Why V Bar V Heritage Site? Well it contains the largest known
petroglyph site in the Verde Valley, which is known to contain more
then a thousand petroglyph's. The images are an intriguing mix of
humanoid figures, animals
and geometric designs. A ranger or volunteer at the petroglyph site
describes the markings and
the people who made them. Theories abound, but no one really knows for
sure what
the markings mean to the
people who pecked them into the rock so long ago. Native Americans can
tell archaeologists what the symbols mean to their people today, but
those meanings vary from one clan to the next and almost certainly have
varied over time.
The petroglyph's probably were made from 1100 to 1400 AD. The
site must have attracted people for
centuries, it is idyllic location, nestled along the banks of Wet Beaver Creek.

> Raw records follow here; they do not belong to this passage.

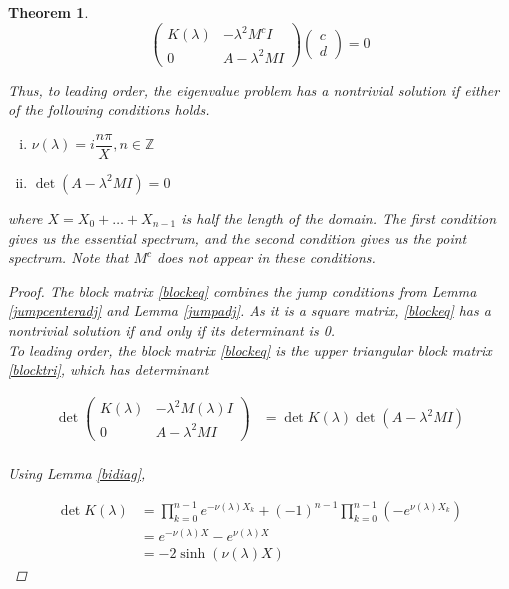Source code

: \documentclass[12pt]{article}
\def\Z{{\mathbb Z}}
\newtheorem{theorem}{Theorem}
\begin{document}
\begin{theorem}
\begin{equation}\label{blocktri}
\begin{pmatrix}
K(\lambda) & -\lambda^2 M^c I  \\
0 & A - \lambda^2 MI 
\end{pmatrix}
\begin{pmatrix}c \\ d \end{pmatrix} = 0
\end{equation}

Thus, to leading order, the eigenvalue problem has a nontrivial solution if either of the following conditions holds.

\begin{enumerate}[(i)]
\item $\nu(\lambda) = i \dfrac{n \pi}{X}, n \in \Z$ 
\item $\det(A - \lambda^2 MI) = 0$
\end{enumerate}

where $X = X_0 + \dots + X_{n-1}$ is half the length of the domain. The first condition gives us the essential spectrum, and the second condition gives us the point spectrum. Note that $M^c$ does not appear in these conditions.\\

\begin{proof}
The block matrix \eqref{blockeq} combines the jump conditions from Lemma \ref{jumpcenteradj} and Lemma \ref{jumpadj}. As it is a square matrix, \eqref{blockeq} has a nontrivial solution if and only if its determinant is 0.\\

To leading order, the block matrix \eqref{blockeq} is the upper triangular block matrix \eqref{blocktri}, which has determinant 

\begin{align*}
\det \begin{pmatrix}
K(\lambda) & -\lambda^2 M(\lambda) I \\
0 & A - \lambda^2 MI
\end{pmatrix} &= \det K(\lambda) \det(A - \lambda^2 MI)\\
\end{align*}

Using Lemma \ref{bidiag}, 

\begin{align*}
\det K(\lambda) &= \prod_{k = 0}^{n-1} e^{-\nu(\lambda)X_k} + (-1)^{n-1} \prod_{k = 0}^{n-1} (-e^{\nu(\lambda)X_k}) \\
&= e^{-\nu(\lambda) X} - e^{\nu(\lambda) X} \\
&= -2 \sinh( \nu(\lambda) X )
\end{align*}


\end{proof}
\end{theorem}
\end{document}

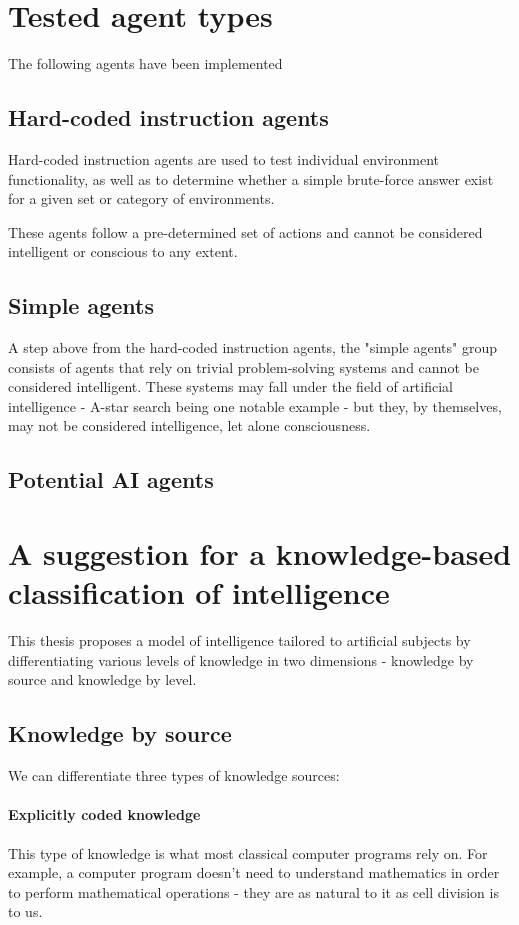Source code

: \documentclass[masterthesis]{fer}
\begin{document}
\section{Tested agent types}
The following agents have been implemented
\subsection{Hard-coded instruction agents}
Hard-coded instruction agents are used to test individual environment functionality, as well as to determine whether a simple brute-force answer exist for a given set or category of environments.

These agents follow a pre-determined set of actions and cannot be considered intelligent or conscious to any extent.
\subsection{Simple agents}
A step above from the hard-coded instruction agents, the "simple agents" group consists of agents that rely on trivial problem-solving systems and cannot be considered intelligent.
These systems may fall under the field of artificial intelligence - A-star search being one notable example -
but they, by themselves, may not be considered intelligence, let alone consciousness.
\subsection{Potential AI agents}
\section{A suggestion for a knowledge-based classification of intelligence}
This thesis proposes a model of intelligence tailored to artificial subjects
by differentiating various levels of knowledge in two dimensions - knowledge by source and knowledge by level.
\subsection{Knowledge by source}
We can differentiate three types of knowledge sources:
\paragraph{Explicitly coded knowledge}
This type of knowledge is what most classical computer programs rely on. For example, a computer program doesn't need to understand mathematics in order to perform mathematical operations - they are as natural to it as cell division is to us.
\end{document}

Archaeologists call the people the 'Southern
Sinagua'. What they called themselves, no one knows. But the people who
created these petroglyph's once lived in villages scattered from
Wupatki, northeast of Flagstaff, to south of the Verde River. They
flourished for centuries, until they abandoned their villages shortly
after 1400. Some Sinagua drifted north and may have become ancestors of
the modern Hopi people. For hundreds of years the site remained undisturbed untill archaeologists learn about the petroglyph's around 1945.
Trying to sort out the petroglyph imagery or interpret the symbols, fires the imagination. Standing
at the site, your thoughts drift through the centuries, as you try to
get closer to the thoughts of past people and their cultures. Some
of the images are easy to identify: turtles, lizards, snakes and
mammals such as antelope. Others are more inscrutable such as,
humanoids and bear paws. Some patterns are particularly intriguing,
geometric in design, consisting of circles, wavy lines, grids, spirals,
round and square.
Some of the art work shows lines meandering between petroglyph's,
suggesting, well who knows? No one knows for sure, although there are a
number of theories: clan symbols, important rituals or events. It is
also possible that the symbols served as an event calendar indicating
the solstice, equinox or possibly when to plant crops. The images could
also be signs to insure the abundance of game or rainfall. Or maybe
maps indicating hunting sites, watering holes or possibly territorial
markers. Your interpretation could be just as accurate as anyone
else's.
Being at a prehistoric site is something akin to soaking in the
solitude of the wilderness. It allows you a connection to something
bigger then our selves. So leave the wild modern era behind and step into the past of Mother Natures Wonderland.